Okumak; kitap okumak, bela okumak, meydan okumak, hariçten gazel okumak, şiir okumak, canına okumak, sela okumak, gelmişine geçmişine okumak… daha başka okuma türleri var mı bilemiyorum…
Geçen gün sosyal medyada en çok kitap okuyan iller sıralamasında gözümü dört açıp (Sinop mutlaka vardır inancıyla) listeye baktım. Tabi ki sonuç hüsran. İlk sırayı Muğla alırken, ikinci sırada başkentimiz Ankara ve üçüncü sırada İstanbul yer almaktadır. Bu verilerin neye göre düzenlendiği hakkında bir bilgiye sahip değilim. Nasıl ki, ‘’En mutlu kent’’ seçilen Sinop için hangi verileri göz önüne alındığını bilmediğim gibi.
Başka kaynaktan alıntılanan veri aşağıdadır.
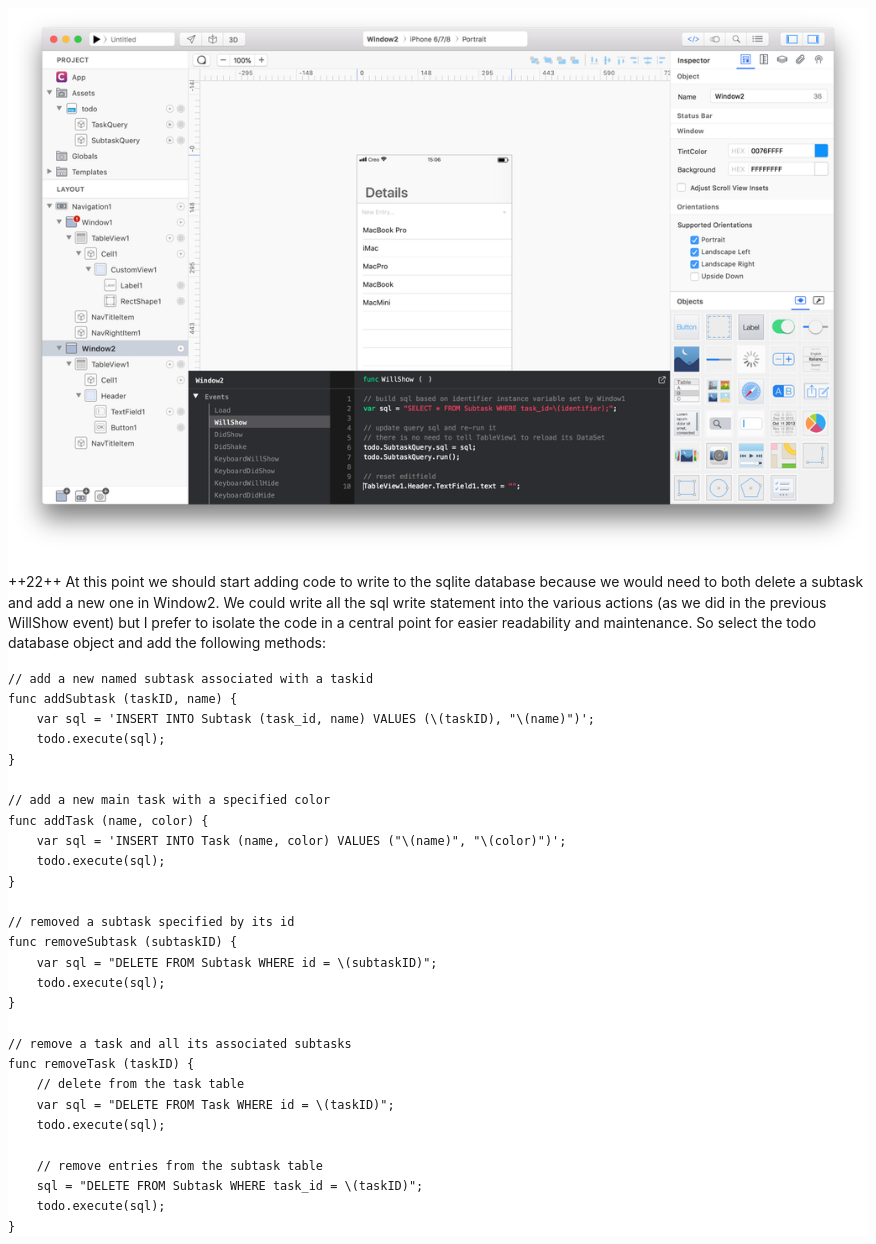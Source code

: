 ![ToDo](../images/tutorials/todo-21-14655.png)

++22++ At this point we should start adding code to write to the sqlite database because we would need to both delete a subtask and add a new one in Window2. We could write all the sql write statement into the various actions (as we did in the previous WillShow event) but I prefer to isolate the code in a central point for easier readability and maintenance. So select the todo database object and add the following methods:
```
// add a new named subtask associated with a taskid
func addSubtask (taskID, name) {
	var sql = 'INSERT INTO Subtask (task_id, name) VALUES (\(taskID), "\(name)")';
	todo.execute(sql);
}

// add a new main task with a specified color
func addTask (name, color) {
	var sql = 'INSERT INTO Task (name, color) VALUES ("\(name)", "\(color)")';
	todo.execute(sql);
}

// removed a subtask specified by its id
func removeSubtask (subtaskID) {
	var sql = "DELETE FROM Subtask WHERE id = \(subtaskID)";
	todo.execute(sql);
}

// remove a task and all its associated subtasks
func removeTask (taskID) {
	// delete from the task table
	var sql = "DELETE FROM Task WHERE id = \(taskID)";
	todo.execute(sql);

	// remove entries from the subtask table
	sql = "DELETE FROM Subtask WHERE task_id = \(taskID)";
	todo.execute(sql);
}
```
Doksanlı yıllarda Türkeli ilçemizde çalışırken bir satranç tutkumuz vardı. Daha o yıllarda kapalı yerlerde sigara içilmesine dair bir yasak yoktu. Öğretmenevinin küçücük bir odasına hapsolmuş bizler satranç oynarken Zeki adındaki bir okul müdürümüz hem satranç tahtasındaki hamlelerini takip eder hem de gazetesini okurdu. ‘’Ne oluyor Zeki Bey! Nedir bu okuma tutkunuz?’’ dediğimizde; dünya sıralamasında ülkemizde kitap okuma süresi yılda on dört saniye kadarmış. Acaba bunu on beş saniyeye çıkarabilir miyim, gayretti içindeyim,’’ diye bize yanıt vermişti. Tabii biz o zaman işin vahametinin farkında olmadığımızı yeni yeni anlıyoruz.
En çok kitap okuyan iller sıralamasına dair yazıyı okurken, kesinlikle Sinop da vardır diye umutlanmış ve listeye hızla göz gezdirmiştim. Sinop’un bu listede adının geçmemesi kültür seviyemiz hakkında, ‘’kültürlü insanların oluşturduğu şehir’’ imajına canı gönülden inanan insanlar üzerindeki etkisinin nasıl olacağını bilemiyorum. Bu satırları yazarken, ‘’Kol kırılsaydı da yen içinde kalsaydı’’ mı ki acaba diye de düşünmedim değil…
Yıllar önce gerçeği bizden çok önce sezmiş Zeki Bey öğretmenimizin gayreti boşa gitmiş. Ülkemizdeki kitap okuma süresini, yılda on dört saniyeden, on beş saniyeye çıkaramadığı gibi ‘’kültürlü insanların oluşturduğu şehir’’ imajını da kurtarmaya yetmemiştir…
Okuyanın çok okuduğu, yazanın çok yazdığı; okumayanın da hiç okumadığı bir yöne doğru savruluyoruz... Merhum Köy Enstitülü yazarımız Mahmut Makal’ın o meşhur BİZİM KÖY romanında yazdığına göre, o yıllarda (1940/50) özellikle Orta Anadolu’da köy odalarında akşamları toplanılır; öğretmen veya okur yazar biri okur, diğerleri de can kulağı ile dinlerlermiş. Mahmut Makal ‘’aynı yazıyı elli defa okuduğumu anımsarım’’ diye yazıyor adı geçen kitabında…
Ne oluyoruz arkadaş! Nereye evriliyoruz, diye düşünmenin tam zamanı değil mi?